Nestan Tsiskaridze, University of California, Santa Barbara
The modern world critically depends on the security and safety of software. We seek to ensure customer confidence and protect privacy, intellectual property, and national security. As threats to software security have become more sophisticated, so too have the techniques developed to ensure security.
This talk focuses on novel opportunities to automate bug detection and security exploit generation provided by advances in symbolic execution and automated constraint solving. It discusses how symbolic execution can benefit from novel techniques in Satisfiability Modulo Theories (SMT), a subfield of automated theorem proving that in the past 10 years has revolutionized the discipline. The talk presents a recent highly successful application of SMT solvers in support of the security analysis of Web applications and how these new capabilities open opportunities for automating such analysis beyond the Web.
This is a joint work with Clark Barrett (NYU/Stanford University), Morgan Deters (NYU), Tianyi Liang (The University of Iowa), Andrew Reynolds (The University of Iowa/EPFL), and Cesare Tinelli (The University of Iowa).

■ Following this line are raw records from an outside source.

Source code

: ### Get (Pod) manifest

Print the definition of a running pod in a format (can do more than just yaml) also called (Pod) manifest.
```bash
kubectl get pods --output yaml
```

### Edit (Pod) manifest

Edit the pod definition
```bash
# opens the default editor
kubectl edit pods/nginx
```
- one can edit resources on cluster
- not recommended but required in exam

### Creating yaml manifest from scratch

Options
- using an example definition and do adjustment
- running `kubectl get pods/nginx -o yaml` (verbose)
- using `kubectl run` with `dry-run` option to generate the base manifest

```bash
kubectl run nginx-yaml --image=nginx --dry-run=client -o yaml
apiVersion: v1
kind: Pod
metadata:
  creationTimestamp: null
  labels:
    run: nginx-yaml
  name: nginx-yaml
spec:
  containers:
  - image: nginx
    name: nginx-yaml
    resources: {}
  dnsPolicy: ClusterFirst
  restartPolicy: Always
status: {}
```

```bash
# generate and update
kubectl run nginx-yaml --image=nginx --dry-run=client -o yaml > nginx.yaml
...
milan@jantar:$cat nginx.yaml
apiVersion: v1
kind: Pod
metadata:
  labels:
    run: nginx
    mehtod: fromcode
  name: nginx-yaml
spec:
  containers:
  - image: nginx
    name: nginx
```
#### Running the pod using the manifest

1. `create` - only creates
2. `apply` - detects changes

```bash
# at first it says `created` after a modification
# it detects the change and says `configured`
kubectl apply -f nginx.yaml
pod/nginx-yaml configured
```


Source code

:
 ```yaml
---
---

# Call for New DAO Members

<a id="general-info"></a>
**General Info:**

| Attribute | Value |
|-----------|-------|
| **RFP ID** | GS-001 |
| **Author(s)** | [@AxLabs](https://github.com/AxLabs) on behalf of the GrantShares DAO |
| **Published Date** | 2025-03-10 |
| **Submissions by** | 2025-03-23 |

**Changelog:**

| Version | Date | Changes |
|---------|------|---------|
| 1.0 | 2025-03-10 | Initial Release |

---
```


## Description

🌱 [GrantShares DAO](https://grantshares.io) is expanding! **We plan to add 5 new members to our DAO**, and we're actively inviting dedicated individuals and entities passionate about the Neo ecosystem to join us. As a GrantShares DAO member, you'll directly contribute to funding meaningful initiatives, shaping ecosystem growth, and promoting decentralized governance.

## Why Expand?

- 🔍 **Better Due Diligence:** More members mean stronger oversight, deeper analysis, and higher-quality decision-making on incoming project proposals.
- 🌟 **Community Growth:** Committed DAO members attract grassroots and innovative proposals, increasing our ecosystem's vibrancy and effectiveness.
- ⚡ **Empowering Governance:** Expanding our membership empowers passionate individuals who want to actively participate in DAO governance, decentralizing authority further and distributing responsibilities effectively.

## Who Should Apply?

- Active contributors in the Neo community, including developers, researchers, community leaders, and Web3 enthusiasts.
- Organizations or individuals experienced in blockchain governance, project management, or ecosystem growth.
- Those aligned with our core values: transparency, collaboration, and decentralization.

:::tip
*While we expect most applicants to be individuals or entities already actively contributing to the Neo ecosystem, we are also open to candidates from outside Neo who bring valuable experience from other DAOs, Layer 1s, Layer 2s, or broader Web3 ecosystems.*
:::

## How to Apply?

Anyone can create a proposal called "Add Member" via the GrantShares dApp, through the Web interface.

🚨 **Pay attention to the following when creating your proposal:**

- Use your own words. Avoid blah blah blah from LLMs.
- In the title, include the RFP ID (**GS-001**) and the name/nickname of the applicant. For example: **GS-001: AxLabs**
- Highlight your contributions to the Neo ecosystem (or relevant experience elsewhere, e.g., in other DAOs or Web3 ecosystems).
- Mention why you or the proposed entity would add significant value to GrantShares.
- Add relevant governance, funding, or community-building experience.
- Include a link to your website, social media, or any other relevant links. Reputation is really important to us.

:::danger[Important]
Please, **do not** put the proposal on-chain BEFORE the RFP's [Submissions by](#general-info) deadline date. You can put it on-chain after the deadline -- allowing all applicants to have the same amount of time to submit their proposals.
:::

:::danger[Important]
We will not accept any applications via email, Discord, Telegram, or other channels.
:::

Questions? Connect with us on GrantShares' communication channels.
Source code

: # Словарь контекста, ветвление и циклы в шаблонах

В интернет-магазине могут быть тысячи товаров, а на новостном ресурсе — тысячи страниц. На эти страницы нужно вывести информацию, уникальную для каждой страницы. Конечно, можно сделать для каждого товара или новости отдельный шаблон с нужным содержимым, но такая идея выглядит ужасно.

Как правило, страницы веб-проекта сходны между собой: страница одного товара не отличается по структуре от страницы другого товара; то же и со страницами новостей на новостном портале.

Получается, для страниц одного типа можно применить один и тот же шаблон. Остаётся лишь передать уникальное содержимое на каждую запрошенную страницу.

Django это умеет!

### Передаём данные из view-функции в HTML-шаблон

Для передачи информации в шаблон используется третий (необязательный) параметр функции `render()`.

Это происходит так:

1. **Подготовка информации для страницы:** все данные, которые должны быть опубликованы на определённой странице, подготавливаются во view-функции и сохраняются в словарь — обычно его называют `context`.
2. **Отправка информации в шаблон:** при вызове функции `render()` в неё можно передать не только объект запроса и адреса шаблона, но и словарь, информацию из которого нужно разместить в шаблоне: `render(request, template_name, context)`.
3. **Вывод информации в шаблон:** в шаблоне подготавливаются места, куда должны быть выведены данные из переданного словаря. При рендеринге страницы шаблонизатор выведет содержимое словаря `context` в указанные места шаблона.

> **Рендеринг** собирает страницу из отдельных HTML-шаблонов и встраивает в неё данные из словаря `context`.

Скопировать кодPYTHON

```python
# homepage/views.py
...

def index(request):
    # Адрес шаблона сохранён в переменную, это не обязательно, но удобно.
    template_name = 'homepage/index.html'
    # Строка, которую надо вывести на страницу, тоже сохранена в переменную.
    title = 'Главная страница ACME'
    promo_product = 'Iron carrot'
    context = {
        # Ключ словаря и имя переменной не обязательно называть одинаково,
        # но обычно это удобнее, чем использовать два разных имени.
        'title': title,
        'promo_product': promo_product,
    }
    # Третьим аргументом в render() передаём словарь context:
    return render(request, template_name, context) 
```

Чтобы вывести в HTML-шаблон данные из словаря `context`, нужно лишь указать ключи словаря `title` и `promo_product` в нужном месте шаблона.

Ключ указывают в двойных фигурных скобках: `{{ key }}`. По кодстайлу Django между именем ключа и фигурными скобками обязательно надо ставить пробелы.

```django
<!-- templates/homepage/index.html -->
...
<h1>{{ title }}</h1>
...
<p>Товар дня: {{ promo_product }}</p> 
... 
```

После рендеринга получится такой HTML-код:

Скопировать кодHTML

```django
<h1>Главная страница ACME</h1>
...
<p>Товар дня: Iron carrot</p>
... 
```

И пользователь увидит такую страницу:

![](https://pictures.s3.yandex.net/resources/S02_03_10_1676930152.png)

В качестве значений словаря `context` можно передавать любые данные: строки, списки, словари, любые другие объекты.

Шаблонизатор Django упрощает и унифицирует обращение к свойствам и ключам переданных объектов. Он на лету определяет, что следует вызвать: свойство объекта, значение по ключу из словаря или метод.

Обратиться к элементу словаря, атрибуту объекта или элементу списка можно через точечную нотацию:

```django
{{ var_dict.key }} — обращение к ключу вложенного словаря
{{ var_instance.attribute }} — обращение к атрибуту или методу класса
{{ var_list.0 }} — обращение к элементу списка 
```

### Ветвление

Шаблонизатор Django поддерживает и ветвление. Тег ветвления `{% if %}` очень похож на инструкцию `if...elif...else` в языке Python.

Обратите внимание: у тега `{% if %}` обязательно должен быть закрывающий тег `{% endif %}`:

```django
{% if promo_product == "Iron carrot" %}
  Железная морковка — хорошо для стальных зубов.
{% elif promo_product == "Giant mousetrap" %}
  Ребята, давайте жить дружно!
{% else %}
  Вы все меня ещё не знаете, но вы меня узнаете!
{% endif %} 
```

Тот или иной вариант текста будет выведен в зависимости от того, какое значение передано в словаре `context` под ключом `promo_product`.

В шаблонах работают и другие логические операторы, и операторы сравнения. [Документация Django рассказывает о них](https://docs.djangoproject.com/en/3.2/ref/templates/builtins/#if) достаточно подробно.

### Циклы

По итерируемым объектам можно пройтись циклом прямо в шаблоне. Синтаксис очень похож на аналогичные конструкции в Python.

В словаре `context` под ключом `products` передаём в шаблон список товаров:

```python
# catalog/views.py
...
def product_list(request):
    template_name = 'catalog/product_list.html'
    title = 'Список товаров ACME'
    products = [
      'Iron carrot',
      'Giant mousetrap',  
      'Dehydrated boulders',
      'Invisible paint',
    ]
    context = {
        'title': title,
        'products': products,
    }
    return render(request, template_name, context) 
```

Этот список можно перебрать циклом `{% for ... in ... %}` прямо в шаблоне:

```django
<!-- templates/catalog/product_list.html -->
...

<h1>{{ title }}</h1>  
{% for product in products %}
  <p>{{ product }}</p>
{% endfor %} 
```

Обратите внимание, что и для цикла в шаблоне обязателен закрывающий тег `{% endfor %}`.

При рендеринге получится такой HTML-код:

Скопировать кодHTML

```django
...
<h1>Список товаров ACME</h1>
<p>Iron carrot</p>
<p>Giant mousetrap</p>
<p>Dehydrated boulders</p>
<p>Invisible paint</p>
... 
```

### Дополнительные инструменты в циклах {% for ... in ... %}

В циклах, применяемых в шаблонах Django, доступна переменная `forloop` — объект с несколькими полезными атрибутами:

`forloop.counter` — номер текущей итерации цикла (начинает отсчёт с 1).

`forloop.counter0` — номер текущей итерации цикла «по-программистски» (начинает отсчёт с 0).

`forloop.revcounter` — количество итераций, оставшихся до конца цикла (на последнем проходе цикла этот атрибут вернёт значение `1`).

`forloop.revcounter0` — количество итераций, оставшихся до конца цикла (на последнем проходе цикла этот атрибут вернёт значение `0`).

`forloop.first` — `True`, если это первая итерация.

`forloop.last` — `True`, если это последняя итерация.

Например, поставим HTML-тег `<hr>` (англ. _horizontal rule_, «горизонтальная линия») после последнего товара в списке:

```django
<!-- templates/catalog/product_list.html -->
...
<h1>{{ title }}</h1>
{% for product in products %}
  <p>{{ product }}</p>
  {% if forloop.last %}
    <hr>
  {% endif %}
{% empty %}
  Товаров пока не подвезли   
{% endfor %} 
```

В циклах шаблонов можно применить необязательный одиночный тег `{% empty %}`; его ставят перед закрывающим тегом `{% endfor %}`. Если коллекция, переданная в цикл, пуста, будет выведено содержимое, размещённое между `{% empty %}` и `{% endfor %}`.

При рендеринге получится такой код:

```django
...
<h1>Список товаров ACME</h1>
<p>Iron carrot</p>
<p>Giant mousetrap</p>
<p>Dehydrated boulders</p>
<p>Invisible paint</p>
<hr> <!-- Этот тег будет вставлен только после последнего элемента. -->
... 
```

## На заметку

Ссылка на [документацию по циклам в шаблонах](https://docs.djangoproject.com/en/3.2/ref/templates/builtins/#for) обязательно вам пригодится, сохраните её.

Nestan is a Postdoctoral Researcher at the Department of Computer Science at the University of California, Santa Barbara. Her research interests include Automated Reasoning, Satisfiability Modulo Theories, Formal Verification, and Security. Her current work focuses on developing symbolic analysis techniques and tools for automatic identification of vulnerabilities in Java bytecode. Previously she worked on developing techniques to aid checking of software security properties, automating solving of string constraints; and on automated reverse engineering of integrated circuits for security analysis.
She was a Postdoctoral Researcher and a Visiting Assistant Professor at the University of Iowa and a Postdoctoral Researcher at Princeton University.
She received a PhD in Computer Science from the University of Manchester, United Kingdom. Her dissertation presented a novel approach for Linear Programing—the Conflict Resolution method.